■ Data to use ■
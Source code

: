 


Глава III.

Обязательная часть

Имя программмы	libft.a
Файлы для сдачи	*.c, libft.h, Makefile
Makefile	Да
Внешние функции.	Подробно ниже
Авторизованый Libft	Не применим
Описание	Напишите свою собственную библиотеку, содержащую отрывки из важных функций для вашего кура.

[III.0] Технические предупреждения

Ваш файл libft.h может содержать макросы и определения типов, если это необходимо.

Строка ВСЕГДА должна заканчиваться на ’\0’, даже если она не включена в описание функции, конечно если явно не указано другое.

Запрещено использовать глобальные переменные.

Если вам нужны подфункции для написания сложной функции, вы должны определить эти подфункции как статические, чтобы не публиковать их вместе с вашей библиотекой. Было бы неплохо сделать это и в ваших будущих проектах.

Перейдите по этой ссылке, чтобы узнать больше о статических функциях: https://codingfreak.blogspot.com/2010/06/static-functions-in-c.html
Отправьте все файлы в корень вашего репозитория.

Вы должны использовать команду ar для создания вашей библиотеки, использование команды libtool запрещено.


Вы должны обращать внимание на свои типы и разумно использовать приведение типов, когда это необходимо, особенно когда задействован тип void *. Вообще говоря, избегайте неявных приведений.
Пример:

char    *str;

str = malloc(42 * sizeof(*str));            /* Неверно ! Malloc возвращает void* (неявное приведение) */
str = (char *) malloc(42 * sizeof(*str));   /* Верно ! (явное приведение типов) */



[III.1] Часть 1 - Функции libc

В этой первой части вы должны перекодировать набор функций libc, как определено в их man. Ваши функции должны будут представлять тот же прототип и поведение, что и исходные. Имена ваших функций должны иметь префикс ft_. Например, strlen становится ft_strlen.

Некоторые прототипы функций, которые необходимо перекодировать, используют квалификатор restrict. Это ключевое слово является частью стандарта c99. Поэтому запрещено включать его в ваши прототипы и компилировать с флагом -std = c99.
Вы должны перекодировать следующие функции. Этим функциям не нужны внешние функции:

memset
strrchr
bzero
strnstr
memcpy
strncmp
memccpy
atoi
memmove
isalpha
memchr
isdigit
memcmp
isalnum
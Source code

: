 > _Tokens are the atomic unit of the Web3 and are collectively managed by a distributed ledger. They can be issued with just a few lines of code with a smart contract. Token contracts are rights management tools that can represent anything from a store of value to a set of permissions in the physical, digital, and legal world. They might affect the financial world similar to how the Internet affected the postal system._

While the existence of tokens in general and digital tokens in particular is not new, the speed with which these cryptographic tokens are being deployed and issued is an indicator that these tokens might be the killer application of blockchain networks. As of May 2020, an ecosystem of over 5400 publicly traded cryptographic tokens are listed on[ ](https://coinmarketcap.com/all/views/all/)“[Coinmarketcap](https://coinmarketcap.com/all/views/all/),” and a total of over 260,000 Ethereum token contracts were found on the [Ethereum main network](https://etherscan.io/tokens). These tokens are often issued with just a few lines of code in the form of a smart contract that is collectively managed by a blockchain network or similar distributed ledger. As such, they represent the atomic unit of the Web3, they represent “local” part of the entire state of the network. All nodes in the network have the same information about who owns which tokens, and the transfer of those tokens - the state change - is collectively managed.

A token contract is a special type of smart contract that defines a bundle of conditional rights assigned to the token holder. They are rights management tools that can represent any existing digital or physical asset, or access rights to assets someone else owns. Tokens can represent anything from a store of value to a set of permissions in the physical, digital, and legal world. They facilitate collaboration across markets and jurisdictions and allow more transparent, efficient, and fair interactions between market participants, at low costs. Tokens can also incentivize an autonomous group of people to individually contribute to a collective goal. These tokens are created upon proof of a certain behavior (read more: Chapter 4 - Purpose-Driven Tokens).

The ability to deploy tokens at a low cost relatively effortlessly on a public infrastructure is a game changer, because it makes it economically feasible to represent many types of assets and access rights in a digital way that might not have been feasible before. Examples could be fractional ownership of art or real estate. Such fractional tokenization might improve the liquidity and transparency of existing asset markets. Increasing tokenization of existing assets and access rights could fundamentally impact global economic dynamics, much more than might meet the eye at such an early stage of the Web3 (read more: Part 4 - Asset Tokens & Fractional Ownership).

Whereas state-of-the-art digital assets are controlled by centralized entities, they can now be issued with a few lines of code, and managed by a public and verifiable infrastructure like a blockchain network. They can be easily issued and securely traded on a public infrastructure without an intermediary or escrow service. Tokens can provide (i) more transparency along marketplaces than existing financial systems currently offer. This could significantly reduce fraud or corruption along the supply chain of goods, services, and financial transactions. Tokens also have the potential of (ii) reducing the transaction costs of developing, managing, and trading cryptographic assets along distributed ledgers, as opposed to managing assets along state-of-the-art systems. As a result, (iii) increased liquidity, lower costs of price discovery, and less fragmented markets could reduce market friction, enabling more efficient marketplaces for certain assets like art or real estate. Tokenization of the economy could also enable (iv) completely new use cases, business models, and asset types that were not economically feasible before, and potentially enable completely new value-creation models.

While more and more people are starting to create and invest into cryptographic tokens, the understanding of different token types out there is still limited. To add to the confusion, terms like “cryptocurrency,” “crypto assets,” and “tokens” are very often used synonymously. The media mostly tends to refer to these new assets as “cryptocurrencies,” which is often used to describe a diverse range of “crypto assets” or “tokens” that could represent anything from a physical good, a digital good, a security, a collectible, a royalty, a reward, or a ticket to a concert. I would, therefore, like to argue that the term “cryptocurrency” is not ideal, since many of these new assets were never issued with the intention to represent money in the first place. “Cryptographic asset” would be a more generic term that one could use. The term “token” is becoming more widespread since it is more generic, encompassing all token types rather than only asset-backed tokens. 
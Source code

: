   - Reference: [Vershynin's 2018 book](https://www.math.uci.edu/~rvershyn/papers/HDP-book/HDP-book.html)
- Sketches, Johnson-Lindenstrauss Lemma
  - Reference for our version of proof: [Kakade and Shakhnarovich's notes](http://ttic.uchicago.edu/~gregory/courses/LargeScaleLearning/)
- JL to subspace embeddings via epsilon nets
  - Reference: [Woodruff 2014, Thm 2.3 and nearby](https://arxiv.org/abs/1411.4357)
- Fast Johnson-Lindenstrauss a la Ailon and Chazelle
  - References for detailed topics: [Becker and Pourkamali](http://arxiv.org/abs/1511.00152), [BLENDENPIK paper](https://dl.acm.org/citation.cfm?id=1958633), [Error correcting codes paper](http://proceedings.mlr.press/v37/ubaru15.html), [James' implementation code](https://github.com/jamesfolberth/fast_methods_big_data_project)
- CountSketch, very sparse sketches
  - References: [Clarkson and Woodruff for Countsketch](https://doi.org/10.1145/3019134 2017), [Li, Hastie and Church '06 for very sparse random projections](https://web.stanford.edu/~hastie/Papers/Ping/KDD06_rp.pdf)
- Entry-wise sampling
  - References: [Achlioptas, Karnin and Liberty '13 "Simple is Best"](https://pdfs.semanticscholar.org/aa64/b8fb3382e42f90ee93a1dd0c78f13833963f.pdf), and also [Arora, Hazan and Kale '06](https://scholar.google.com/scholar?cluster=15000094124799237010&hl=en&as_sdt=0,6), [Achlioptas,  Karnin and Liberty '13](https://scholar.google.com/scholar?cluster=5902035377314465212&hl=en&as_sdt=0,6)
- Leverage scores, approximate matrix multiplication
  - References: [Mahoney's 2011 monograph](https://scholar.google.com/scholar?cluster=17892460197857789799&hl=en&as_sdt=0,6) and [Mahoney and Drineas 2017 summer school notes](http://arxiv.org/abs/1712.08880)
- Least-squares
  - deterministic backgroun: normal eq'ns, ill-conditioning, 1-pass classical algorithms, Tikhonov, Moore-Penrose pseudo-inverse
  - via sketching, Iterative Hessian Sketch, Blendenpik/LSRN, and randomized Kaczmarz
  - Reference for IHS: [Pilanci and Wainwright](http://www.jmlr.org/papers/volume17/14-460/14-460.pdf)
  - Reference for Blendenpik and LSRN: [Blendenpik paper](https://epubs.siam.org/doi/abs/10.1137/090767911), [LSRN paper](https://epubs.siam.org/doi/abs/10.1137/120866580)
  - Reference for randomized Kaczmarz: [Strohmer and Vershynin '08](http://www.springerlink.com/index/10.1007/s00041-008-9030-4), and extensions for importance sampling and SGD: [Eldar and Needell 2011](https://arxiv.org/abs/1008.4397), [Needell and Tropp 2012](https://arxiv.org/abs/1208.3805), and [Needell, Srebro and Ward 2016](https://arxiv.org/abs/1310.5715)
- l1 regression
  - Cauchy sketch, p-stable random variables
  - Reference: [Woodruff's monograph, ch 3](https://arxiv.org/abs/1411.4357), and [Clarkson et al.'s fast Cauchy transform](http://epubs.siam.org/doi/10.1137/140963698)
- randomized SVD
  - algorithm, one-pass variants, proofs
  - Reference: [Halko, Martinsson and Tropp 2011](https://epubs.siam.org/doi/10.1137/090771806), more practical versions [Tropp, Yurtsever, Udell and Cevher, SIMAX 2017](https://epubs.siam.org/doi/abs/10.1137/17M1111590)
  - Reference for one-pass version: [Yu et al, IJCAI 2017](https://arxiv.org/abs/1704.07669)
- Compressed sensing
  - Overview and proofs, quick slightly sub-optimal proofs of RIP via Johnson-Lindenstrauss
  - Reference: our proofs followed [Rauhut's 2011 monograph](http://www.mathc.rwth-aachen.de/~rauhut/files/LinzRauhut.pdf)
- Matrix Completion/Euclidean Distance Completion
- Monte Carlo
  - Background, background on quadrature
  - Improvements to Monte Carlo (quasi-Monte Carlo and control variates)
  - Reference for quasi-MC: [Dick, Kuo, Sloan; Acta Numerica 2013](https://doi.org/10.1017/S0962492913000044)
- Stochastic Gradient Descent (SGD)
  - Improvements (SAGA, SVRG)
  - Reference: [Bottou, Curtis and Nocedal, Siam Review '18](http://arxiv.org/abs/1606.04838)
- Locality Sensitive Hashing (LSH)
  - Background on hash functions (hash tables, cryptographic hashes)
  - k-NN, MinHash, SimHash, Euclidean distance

■ About this exercise ■
Above are the records. Copy the lines beginning at the one that has "- Reference: [Woodruff's" and ending with the one that has "- algorithm, one-pass variants, proofs", unchanged.

■ Exercise response ■
  - Reference: [Woodruff's monograph, ch 3](https://arxiv.org/abs/1411.4357), and [Clarkson et al.'s fast Cauchy transform](http://epubs.siam.org/doi/10.1137/140963698)
- randomized SVD
  - algorithm, one-pass variants, proofs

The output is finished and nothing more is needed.